[[ Data extracts, beginning ]]
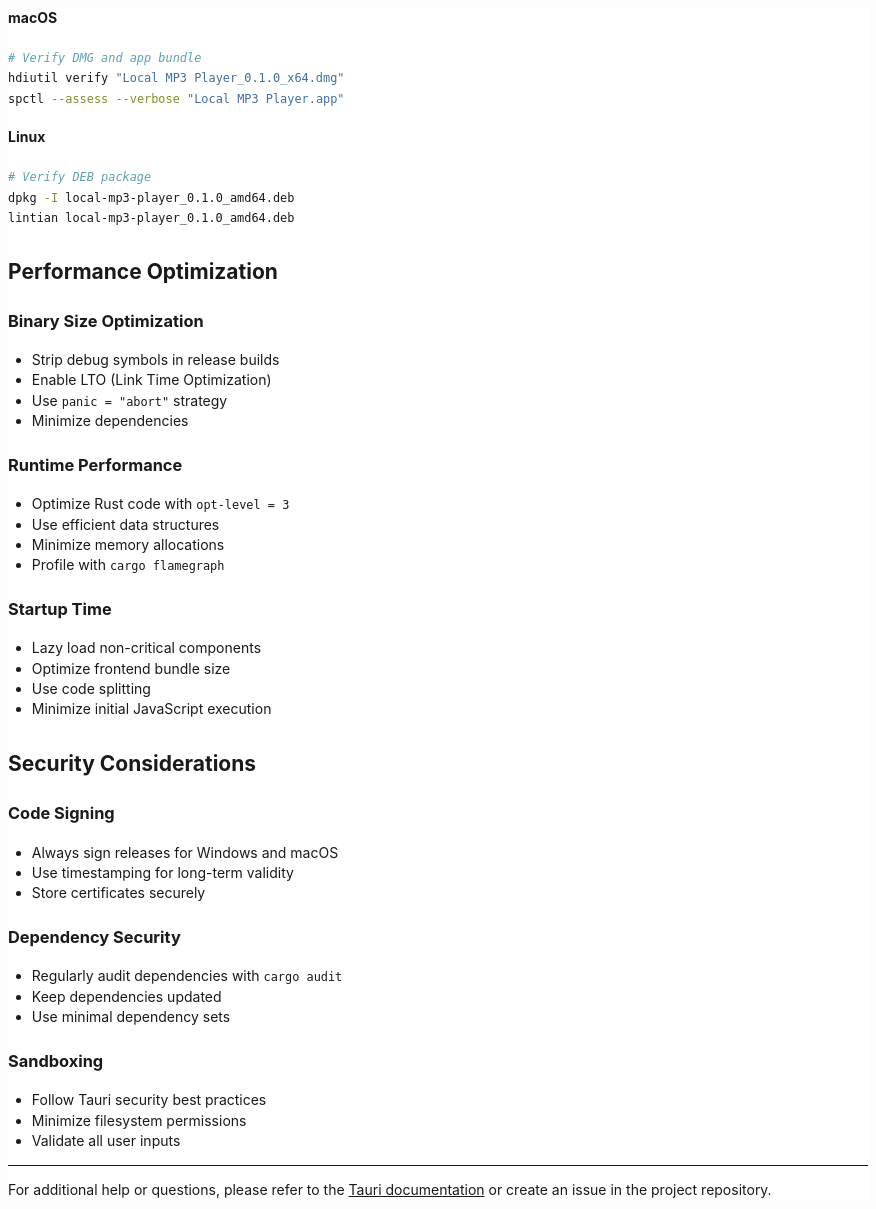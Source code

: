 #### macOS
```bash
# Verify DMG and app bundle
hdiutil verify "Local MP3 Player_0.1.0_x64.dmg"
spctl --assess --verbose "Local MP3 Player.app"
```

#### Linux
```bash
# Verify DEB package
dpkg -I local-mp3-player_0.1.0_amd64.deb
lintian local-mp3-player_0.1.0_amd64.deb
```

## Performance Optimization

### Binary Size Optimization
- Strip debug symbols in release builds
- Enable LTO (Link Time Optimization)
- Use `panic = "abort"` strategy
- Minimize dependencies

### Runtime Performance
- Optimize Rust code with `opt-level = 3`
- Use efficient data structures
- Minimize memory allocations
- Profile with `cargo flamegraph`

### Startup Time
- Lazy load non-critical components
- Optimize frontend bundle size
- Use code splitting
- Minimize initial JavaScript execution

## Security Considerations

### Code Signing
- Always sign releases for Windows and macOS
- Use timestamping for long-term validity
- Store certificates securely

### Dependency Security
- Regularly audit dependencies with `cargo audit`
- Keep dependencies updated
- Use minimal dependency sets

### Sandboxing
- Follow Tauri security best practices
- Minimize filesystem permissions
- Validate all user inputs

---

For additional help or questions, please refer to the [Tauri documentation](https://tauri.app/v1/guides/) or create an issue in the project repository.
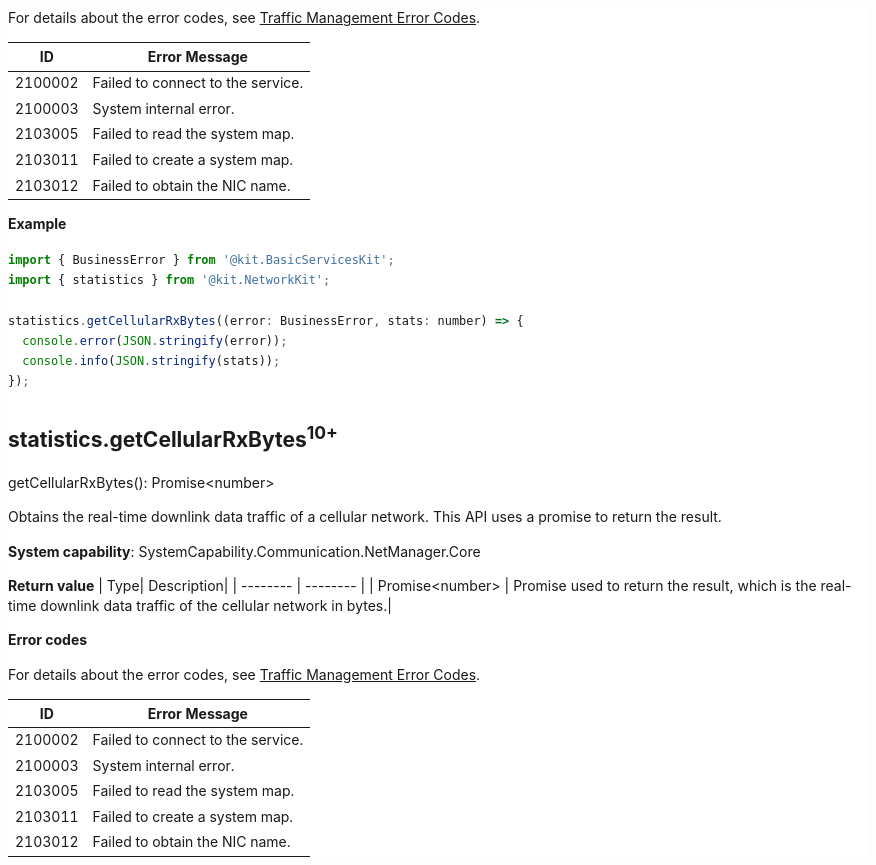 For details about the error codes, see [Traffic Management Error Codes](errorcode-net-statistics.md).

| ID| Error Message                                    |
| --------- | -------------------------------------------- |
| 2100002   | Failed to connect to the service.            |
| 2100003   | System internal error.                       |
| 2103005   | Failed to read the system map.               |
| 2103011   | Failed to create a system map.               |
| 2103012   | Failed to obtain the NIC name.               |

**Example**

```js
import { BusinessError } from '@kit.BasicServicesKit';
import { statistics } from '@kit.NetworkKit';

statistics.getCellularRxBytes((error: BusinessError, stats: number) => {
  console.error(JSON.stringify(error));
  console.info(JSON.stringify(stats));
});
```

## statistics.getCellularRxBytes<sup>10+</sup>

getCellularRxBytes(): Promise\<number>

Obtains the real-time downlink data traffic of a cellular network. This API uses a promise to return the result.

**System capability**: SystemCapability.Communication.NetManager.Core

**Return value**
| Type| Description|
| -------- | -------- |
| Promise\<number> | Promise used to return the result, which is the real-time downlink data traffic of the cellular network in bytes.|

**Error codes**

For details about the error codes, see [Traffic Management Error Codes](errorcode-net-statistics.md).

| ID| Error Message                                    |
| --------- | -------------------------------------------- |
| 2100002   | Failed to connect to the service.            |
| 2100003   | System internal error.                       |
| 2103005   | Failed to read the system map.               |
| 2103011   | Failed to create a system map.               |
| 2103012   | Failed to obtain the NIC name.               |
[[ Data extracts, end ]]
[[ Data extracts, beginning ]]
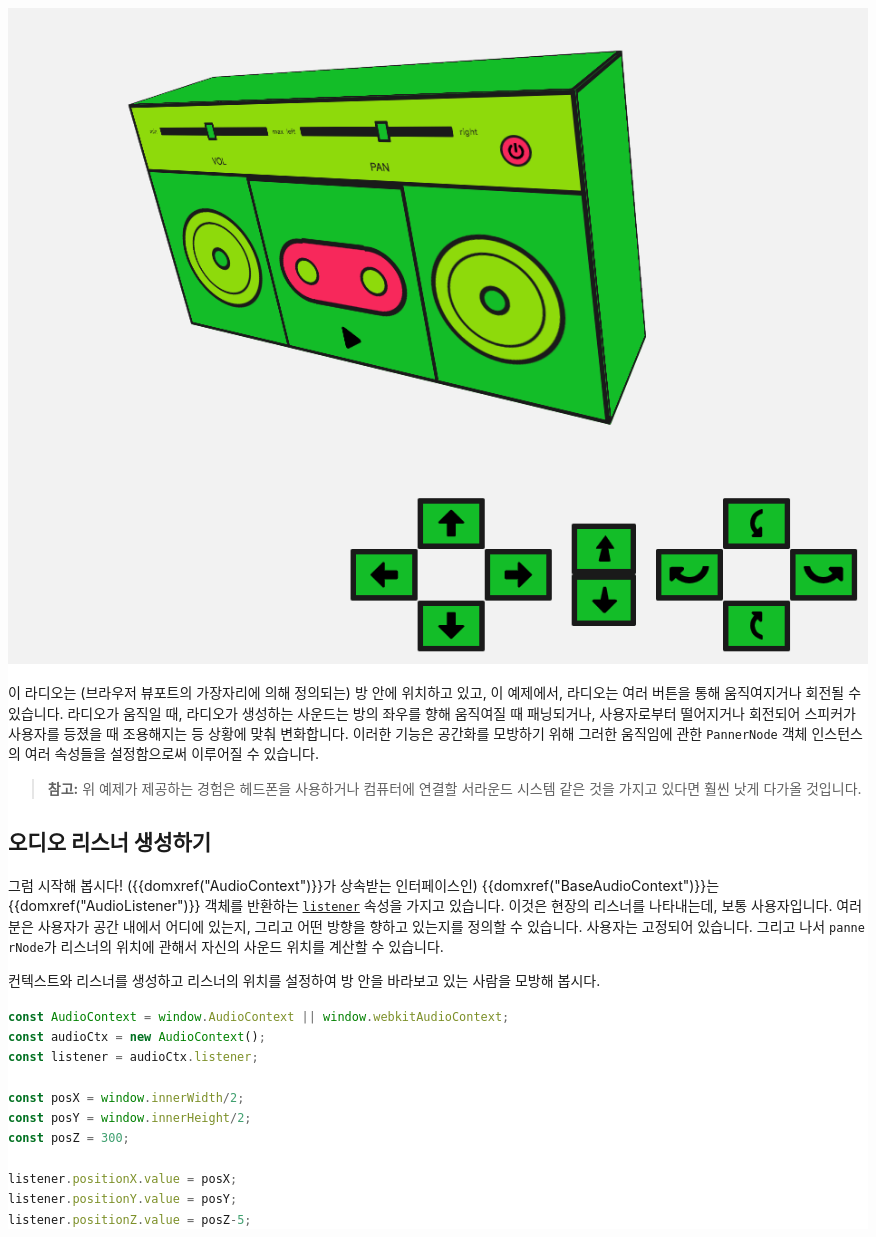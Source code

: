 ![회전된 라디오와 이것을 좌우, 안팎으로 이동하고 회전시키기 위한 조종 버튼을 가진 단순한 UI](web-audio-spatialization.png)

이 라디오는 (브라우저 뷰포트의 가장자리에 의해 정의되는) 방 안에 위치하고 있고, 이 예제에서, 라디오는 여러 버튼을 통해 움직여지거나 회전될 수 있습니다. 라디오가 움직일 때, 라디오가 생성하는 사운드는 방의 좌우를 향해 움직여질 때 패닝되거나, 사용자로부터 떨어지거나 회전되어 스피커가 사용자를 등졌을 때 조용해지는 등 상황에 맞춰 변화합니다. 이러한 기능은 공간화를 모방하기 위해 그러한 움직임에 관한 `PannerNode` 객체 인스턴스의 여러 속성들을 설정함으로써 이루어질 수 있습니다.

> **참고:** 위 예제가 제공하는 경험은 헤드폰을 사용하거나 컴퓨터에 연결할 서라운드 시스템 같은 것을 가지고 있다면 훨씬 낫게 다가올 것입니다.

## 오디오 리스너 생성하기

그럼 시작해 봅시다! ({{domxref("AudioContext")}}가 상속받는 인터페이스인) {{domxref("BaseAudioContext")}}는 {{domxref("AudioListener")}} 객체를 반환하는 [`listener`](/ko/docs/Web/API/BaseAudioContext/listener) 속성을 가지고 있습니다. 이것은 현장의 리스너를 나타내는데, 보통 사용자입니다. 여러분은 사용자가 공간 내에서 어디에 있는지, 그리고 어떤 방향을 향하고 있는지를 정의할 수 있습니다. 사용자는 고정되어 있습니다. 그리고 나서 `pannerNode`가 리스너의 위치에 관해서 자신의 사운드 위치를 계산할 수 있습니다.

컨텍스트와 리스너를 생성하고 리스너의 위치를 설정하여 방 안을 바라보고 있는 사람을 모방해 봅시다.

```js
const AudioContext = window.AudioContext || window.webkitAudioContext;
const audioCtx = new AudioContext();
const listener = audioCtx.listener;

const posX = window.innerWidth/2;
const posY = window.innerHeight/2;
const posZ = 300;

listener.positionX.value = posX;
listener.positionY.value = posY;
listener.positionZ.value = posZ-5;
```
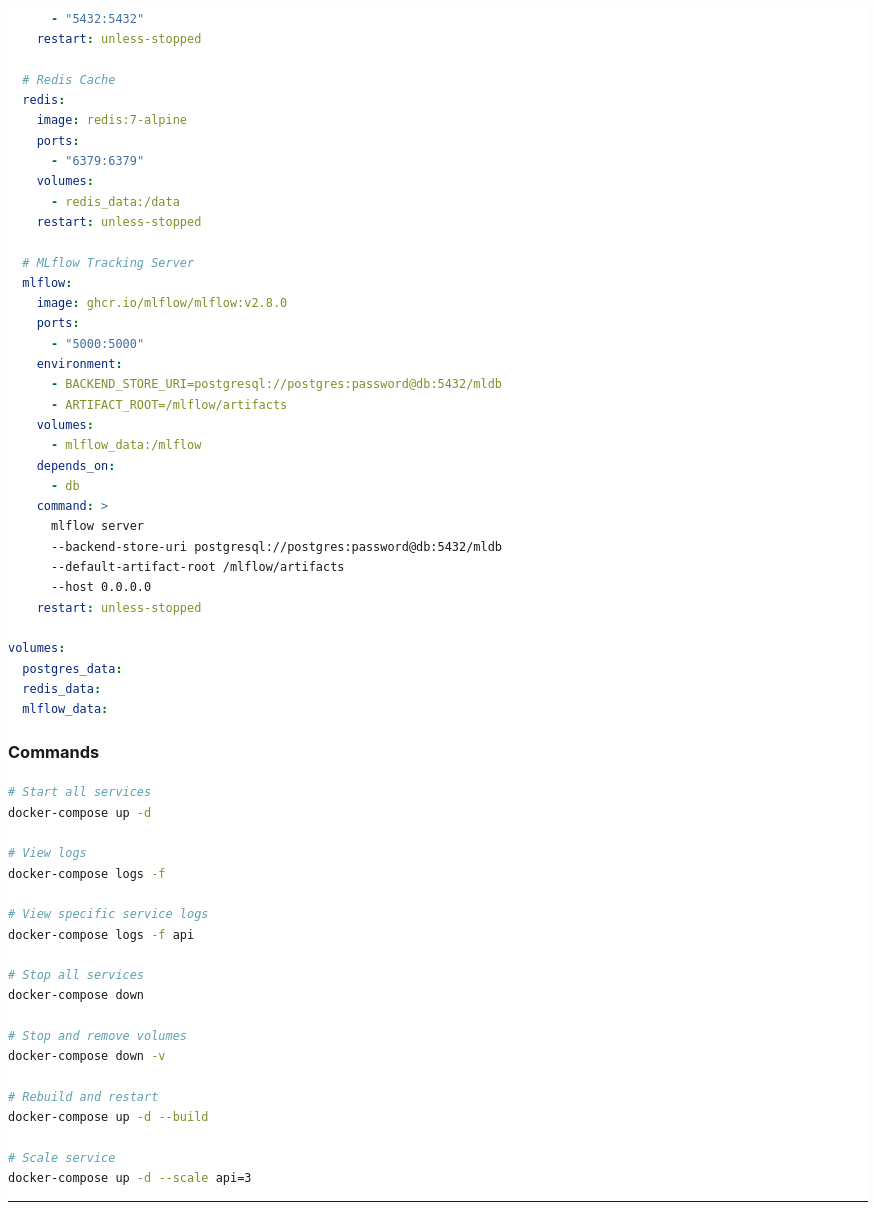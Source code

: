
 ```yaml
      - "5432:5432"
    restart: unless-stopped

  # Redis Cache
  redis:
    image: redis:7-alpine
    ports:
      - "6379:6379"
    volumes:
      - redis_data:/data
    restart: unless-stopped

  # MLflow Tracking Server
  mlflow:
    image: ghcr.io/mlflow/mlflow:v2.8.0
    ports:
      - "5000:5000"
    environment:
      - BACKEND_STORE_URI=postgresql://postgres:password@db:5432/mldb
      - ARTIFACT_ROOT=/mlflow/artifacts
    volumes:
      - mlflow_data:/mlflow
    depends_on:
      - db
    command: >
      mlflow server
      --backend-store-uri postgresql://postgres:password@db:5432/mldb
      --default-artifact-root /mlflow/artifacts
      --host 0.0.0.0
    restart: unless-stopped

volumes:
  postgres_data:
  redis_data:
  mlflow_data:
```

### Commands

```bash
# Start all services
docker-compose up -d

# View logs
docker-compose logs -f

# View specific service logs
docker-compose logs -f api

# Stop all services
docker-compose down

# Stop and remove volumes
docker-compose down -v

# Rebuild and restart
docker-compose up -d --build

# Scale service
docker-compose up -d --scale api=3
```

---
[[ Data extracts, end ]]
▶ **Task brief**
Some lines above hold the word "image". Copy all of them.

▶ **Output of the exercise**
    image: redis:7-alpine
    image: ghcr.io/mlflow/mlflow:v2.8.0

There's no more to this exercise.